Es gibt keine Reaktion, die schlimmer ist als keine Reaktion. Lange habe ich mit dieser Erkenntnis gehadert, weil ich auf irgendeiner theoretischen Ebene gemeint hatte, negative Reaktionen seien doch weitaus schlimmer. Aber dazu kommt es ja nie! Bei den meisten Menschen gibt es nur positive Reaktionen, dann vielleicht noch ein paar neutrale, aber danach nichts mehr – die Antwort-Skala endet vor dem Negativen. Lieber gar nicht antworten.

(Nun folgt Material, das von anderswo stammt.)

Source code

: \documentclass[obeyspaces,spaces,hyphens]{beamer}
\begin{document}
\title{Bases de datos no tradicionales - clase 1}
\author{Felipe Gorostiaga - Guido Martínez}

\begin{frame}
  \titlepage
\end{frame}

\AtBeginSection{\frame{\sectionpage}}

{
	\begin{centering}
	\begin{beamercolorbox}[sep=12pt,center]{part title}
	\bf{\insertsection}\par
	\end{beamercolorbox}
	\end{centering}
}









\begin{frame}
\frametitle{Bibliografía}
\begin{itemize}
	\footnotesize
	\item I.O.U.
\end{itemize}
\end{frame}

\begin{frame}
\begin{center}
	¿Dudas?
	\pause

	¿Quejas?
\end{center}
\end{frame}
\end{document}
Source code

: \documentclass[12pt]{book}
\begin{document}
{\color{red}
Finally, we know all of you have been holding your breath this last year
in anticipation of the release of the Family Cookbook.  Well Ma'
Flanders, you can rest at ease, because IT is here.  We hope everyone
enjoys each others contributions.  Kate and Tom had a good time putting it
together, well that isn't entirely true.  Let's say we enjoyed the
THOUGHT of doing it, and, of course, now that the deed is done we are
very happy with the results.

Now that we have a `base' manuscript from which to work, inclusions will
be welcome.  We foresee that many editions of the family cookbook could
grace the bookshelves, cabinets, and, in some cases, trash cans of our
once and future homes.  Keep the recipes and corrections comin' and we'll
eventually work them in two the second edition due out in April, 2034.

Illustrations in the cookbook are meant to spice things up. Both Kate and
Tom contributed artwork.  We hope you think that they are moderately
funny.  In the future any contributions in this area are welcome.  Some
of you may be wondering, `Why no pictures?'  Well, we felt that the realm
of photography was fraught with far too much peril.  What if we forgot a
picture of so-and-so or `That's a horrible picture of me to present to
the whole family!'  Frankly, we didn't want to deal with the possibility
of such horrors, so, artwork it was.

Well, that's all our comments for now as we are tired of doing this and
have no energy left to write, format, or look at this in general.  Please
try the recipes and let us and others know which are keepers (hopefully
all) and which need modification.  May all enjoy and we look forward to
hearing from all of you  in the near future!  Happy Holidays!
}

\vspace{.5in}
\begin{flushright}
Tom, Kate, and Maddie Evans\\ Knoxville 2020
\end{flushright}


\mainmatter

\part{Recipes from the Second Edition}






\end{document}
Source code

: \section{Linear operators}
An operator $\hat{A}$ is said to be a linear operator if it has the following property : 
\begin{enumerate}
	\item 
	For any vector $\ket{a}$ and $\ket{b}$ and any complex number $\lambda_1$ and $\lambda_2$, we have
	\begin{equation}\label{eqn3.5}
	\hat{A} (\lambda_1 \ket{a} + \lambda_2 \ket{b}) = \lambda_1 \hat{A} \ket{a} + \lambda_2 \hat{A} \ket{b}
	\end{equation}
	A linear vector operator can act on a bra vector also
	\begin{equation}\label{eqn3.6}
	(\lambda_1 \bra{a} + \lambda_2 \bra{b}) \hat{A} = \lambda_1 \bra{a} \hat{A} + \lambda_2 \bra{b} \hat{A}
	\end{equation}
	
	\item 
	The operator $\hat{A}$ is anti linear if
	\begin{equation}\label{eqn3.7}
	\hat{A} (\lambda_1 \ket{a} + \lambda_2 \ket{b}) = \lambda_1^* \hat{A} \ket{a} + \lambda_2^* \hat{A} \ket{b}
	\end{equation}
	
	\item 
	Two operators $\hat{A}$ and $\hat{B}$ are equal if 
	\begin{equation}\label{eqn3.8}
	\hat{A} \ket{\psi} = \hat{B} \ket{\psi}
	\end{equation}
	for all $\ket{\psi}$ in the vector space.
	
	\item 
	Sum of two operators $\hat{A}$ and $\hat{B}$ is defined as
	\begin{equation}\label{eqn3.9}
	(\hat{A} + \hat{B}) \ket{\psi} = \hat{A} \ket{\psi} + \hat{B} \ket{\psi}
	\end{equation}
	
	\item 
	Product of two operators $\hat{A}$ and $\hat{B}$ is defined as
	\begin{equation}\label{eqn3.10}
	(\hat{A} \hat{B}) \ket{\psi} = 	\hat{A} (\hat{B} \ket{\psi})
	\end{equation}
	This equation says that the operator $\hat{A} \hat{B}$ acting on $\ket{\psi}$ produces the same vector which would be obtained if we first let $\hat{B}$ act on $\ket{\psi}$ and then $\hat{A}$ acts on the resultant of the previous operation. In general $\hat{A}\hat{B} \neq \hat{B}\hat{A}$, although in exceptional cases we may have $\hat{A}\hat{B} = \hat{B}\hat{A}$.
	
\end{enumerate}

Aber was ist das denn für ein Verhalten? Menschen komplett im Unklaren zu lassen? Diese elendige Feigheit! Dieses bescheuerte Unsichersein! Verdammt, wenn man unsicher ist, wenn man Angst hat mit einer negativen Antwort, jemandem weh zu tun, warum dann nicht wenigstens schreiben: „Ich kann das momentan nicht entscheiden.“ Oder: „Ich habe keine Lust.“ Oder: „Ich brauche Zeit.“ Alles möglich. Aber wenn man Nachrichten ins digitale Nirvana schickt, ist das wie eine Negation des Selbst. Der Andere kündigt nicht nur die Beziehung, wie auch immer sie gewesen sein mag, auf der inhaltlichen Ebene, sondern er zerstört sie auch auf der grundlegenden kommunikativen Ebene. Man redet gegen eine Wand, wo vorher noch ein Mensch stand. Dann beginnt ein Anrennen gegen diese Wand und man wird als Stalker abgestempelt, obwohl man doch nur eine Antwort, irgendeine menschliche Reaktion will. Das wird dann irgendwann lächerlich, da man sich nicht mehr sicher ist, ob da jemals ein Mensch war. Hat man sich so getäuscht? Es ist der Start aller marternden Selbstzweifel: Haben meine Worte die Mauer aufgebaut? Was habe ich falsch gemacht? Und die Antwort, die wohl immer stimmen, nur leider nie erkannt werden wird: Nichts. Der andere ist einfach nur eine feige Sau!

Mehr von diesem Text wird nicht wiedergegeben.